_Task objective_. Word for word, give the listing below again.

━━━ Information supplied

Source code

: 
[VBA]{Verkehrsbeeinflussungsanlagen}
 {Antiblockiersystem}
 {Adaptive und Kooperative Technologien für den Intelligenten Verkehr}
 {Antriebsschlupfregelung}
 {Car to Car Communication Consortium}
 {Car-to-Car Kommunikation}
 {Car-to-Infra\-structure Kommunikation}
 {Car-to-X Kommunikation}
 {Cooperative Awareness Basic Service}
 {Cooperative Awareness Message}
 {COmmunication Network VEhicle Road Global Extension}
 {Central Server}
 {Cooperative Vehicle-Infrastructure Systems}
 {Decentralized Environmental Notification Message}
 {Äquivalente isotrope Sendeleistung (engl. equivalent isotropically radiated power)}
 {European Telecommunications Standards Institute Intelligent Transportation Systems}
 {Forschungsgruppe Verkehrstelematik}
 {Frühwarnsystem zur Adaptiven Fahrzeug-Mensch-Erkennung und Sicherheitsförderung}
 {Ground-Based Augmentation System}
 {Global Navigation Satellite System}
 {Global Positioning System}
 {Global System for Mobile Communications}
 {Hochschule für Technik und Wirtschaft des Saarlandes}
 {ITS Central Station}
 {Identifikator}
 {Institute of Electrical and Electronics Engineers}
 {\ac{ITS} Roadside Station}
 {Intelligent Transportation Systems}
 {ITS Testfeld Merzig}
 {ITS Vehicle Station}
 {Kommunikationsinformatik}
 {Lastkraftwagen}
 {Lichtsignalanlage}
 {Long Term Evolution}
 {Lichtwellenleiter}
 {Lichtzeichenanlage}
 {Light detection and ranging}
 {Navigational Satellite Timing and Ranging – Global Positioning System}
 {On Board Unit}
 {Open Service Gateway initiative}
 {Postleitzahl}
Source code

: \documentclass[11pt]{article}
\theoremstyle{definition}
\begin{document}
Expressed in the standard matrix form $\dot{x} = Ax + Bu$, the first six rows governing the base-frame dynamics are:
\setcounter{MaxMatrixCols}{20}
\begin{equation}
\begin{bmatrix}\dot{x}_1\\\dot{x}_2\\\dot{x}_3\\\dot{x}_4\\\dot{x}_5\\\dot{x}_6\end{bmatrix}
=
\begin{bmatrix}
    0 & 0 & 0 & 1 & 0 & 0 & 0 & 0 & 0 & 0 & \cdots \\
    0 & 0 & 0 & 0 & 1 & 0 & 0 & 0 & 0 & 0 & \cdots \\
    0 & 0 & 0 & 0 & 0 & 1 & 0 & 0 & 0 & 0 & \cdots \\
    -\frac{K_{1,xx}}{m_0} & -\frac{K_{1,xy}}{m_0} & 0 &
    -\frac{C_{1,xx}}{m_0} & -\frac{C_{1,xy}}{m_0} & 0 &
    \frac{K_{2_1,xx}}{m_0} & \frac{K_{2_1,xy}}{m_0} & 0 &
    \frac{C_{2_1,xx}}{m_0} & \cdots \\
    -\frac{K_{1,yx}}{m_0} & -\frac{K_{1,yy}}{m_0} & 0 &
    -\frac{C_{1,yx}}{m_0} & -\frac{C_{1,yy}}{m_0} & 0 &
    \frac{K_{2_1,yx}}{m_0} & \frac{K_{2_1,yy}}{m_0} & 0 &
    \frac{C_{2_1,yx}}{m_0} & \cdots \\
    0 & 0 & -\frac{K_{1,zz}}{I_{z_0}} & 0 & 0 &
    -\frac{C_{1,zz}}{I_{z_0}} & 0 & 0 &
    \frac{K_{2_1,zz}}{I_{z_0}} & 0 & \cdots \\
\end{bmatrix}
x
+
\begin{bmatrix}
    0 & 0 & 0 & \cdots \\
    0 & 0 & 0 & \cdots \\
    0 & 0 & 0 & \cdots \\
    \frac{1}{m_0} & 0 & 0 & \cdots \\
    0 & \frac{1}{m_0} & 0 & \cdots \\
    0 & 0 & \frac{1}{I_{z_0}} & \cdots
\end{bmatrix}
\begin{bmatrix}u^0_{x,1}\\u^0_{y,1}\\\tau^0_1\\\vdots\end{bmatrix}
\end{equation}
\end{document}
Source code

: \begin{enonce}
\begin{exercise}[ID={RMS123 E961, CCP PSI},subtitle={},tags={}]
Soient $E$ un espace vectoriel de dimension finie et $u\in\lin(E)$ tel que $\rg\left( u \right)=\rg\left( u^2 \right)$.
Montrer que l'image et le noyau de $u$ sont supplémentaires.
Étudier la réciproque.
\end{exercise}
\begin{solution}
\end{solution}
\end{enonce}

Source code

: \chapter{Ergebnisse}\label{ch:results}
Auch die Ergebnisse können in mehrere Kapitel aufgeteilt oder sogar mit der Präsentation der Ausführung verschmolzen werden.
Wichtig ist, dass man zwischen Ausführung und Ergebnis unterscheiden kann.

━━━━━━

_Finished exercise_.
Source code

: 
[VBA]{Verkehrsbeeinflussungsanlagen}
 {Antiblockiersystem}
 {Adaptive und Kooperative Technologien für den Intelligenten Verkehr}
 {Antriebsschlupfregelung}
 {Car to Car Communication Consortium}
 {Car-to-Car Kommunikation}
 {Car-to-Infra\-structure Kommunikation}
 {Car-to-X Kommunikation}
 {Cooperative Awareness Basic Service}
 {Cooperative Awareness Message}
 {COmmunication Network VEhicle Road Global Extension}
 {Central Server}
 {Cooperative Vehicle-Infrastructure Systems}
 {Decentralized Environmental Notification Message}
 {Äquivalente isotrope Sendeleistung (engl. equivalent isotropically radiated power)}
 {European Telecommunications Standards Institute Intelligent Transportation Systems}
 {Forschungsgruppe Verkehrstelematik}
 {Frühwarnsystem zur Adaptiven Fahrzeug-Mensch-Erkennung und Sicherheitsförderung}
 {Ground-Based Augmentation System}
 {Global Navigation Satellite System}
 {Global Positioning System}
 {Global System for Mobile Communications}
 {Hochschule für Technik und Wirtschaft des Saarlandes}
 {ITS Central Station}
 {Identifikator}
 {Institute of Electrical and Electronics Engineers}
 {\ac{ITS} Roadside Station}
 {Intelligent Transportation Systems}
 {ITS Testfeld Merzig}
 {ITS Vehicle Station}
 {Kommunikationsinformatik}
 {Lastkraftwagen}
 {Lichtsignalanlage}
 {Long Term Evolution}
 {Lichtwellenleiter}
 {Lichtzeichenanlage}
 {Light detection and ranging}
 {Navigational Satellite Timing and Ranging – Global Positioning System}
 {On Board Unit}
 {Open Service Gateway initiative}
 {Postleitzahl}
Source code

: \documentclass[11pt]{article}
\theoremstyle{definition}
\begin{document}
Expressed in the standard matrix form $\dot{x} = Ax + Bu$, the first six rows governing the base-frame dynamics are:
\setcounter{MaxMatrixCols}{20}
\begin{equation}
\begin{bmatrix}\dot{x}_1\\\dot{x}_2\\\dot{x}_3\\\dot{x}_4\\\dot{x}_5\\\dot{x}_6\end{bmatrix}
=
\begin{bmatrix}
    0 & 0 & 0 & 1 & 0 & 0 & 0 & 0 & 0 & 0 & \cdots \\
    0 & 0 & 0 & 0 & 1 & 0 & 0 & 0 & 0 & 0 & \cdots \\
    0 & 0 & 0 & 0 & 0 & 1 & 0 & 0 & 0 & 0 & \cdots \\
    -\frac{K_{1,xx}}{m_0} & -\frac{K_{1,xy}}{m_0} & 0 &
    -\frac{C_{1,xx}}{m_0} & -\frac{C_{1,xy}}{m_0} & 0 &
    \frac{K_{2_1,xx}}{m_0} & \frac{K_{2_1,xy}}{m_0} & 0 &
    \frac{C_{2_1,xx}}{m_0} & \cdots \\
    -\frac{K_{1,yx}}{m_0} & -\frac{K_{1,yy}}{m_0} & 0 &
    -\frac{C_{1,yx}}{m_0} & -\frac{C_{1,yy}}{m_0} & 0 &
    \frac{K_{2_1,yx}}{m_0} & \frac{K_{2_1,yy}}{m_0} & 0 &
    \frac{C_{2_1,yx}}{m_0} & \cdots \\
    0 & 0 & -\frac{K_{1,zz}}{I_{z_0}} & 0 & 0 &
    -\frac{C_{1,zz}}{I_{z_0}} & 0 & 0 &
    \frac{K_{2_1,zz}}{I_{z_0}} & 0 & \cdots \\
\end{bmatrix}
x
+
\begin{bmatrix}
    0 & 0 & 0 & \cdots \\
    0 & 0 & 0 & \cdots \\
    0 & 0 & 0 & \cdots \\
    \frac{1}{m_0} & 0 & 0 & \cdots \\
    0 & \frac{1}{m_0} & 0 & \cdots \\
    0 & 0 & \frac{1}{I_{z_0}} & \cdots
\end{bmatrix}
\begin{bmatrix}u^0_{x,1}\\u^0_{y,1}\\\tau^0_1\\\vdots\end{bmatrix}
\end{equation}
\end{document}
Source code

: \begin{enonce}
\begin{exercise}[ID={RMS123 E961, CCP PSI},subtitle={},tags={}]
Soient $E$ un espace vectoriel de dimension finie et $u\in\lin(E)$ tel que $\rg\left( u \right)=\rg\left( u^2 \right)$.
Montrer que l'image et le noyau de $u$ sont supplémentaires.
Étudier la réciproque.
\end{exercise}
\begin{solution}
\end{solution}
\end{enonce}

Source code

: \chapter{Ergebnisse}\label{ch:results}
Auch die Ergebnisse können in mehrere Kapitel aufgeteilt oder sogar mit der Präsentation der Ausführung verschmolzen werden.
Wichtig ist, dass man zwischen Ausführung und Ergebnis unterscheiden kann.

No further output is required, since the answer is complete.